Friday, August 24, 2012

Le notti erotiche dei morti viventi (1980)

... aka: Demonia
... aka: Erotic Nights of the Living Dead
... aka: Gewalt der Zombies, Der
... aka: Island of the Zombies, The
... aka: Nite of the Zombies
... aka: Queen of the Zombies
... aka: Sexy Nights of the Living Dead

Directed by:
Joe D'Amato

Not released in America until many years after it was made (guess there just wasn't much of a market for a zombie porn flick at the time), back in the day this was often confused with D'Amato's PORNO HOLOCAUST (1981), which was shot around the time on some of the same locations and used much of the same cast. It was written by "Tom Salina," an alias for its star - George Eastman (real name: Luigi Montefiori). Eastman was an imposing, 6'6" actor and writer who made many genre appearances over the years in such films as the fumeti (adult comic) adaptation KISS ME, KISS ME (1973) and Mario Bava's exceptional thriller RABID DOGS (1974). He was at his best playing intense psychos, which probably explains why his best-known role was playing a hulking cannibalistic killer in THE GRIM REAPER (1980) and its equally gory follow-up MONSTER HUNTER (1981), both of which were also made by D'Amato. Indonesian-born beauty Laura Gemser (born: Moira Chen), who'd become internationally famous because of her starring role in D'Amato's Black Emanuelle series, was brought on board to give this a name draw.
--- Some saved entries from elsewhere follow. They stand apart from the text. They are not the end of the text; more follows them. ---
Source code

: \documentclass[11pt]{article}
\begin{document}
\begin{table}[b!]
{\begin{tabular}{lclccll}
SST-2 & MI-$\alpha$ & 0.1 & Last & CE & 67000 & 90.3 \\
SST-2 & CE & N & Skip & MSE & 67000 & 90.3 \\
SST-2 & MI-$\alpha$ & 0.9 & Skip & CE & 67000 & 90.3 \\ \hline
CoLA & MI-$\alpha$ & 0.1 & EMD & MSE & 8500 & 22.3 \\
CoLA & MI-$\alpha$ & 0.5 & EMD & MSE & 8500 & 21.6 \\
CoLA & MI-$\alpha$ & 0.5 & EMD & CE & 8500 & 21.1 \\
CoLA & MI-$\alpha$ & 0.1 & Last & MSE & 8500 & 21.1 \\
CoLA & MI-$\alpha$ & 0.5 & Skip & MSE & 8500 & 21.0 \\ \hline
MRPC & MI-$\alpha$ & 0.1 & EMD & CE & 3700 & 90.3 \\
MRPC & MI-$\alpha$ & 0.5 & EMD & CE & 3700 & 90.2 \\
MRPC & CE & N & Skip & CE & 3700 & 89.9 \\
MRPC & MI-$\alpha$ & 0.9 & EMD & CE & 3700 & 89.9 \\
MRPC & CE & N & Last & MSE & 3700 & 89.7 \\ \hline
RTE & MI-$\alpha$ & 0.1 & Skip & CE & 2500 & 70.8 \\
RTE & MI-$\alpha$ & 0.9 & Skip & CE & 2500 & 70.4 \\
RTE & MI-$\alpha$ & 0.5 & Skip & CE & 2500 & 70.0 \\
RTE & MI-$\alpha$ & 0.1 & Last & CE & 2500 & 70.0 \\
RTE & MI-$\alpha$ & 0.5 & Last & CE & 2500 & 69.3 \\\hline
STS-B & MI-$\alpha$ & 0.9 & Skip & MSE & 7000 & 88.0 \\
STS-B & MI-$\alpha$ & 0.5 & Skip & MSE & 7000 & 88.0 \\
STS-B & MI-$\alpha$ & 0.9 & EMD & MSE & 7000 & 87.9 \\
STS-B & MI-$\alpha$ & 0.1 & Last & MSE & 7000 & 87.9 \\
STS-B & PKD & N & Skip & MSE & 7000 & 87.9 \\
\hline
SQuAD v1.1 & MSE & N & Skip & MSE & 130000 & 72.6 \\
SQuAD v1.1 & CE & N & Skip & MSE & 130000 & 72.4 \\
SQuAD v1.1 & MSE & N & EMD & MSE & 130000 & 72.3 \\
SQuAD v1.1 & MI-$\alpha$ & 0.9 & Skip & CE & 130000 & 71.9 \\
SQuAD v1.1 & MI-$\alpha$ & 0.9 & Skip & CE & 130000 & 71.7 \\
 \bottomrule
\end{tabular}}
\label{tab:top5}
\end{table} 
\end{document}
Eastman later stated in interviews that he and Gemser agreed to take part in this sleaze-fest simply because they wanted a free vacation. Though Erotic Nights has a generous helping of nudity, the hardcore sex isn't as pronounced as some might think going in. There is only one graphic sex scene with a man and two women as well as some graphic solo stuff. That's it. And only one of the billed male stars actually participate in any of it. Neither of the two females do.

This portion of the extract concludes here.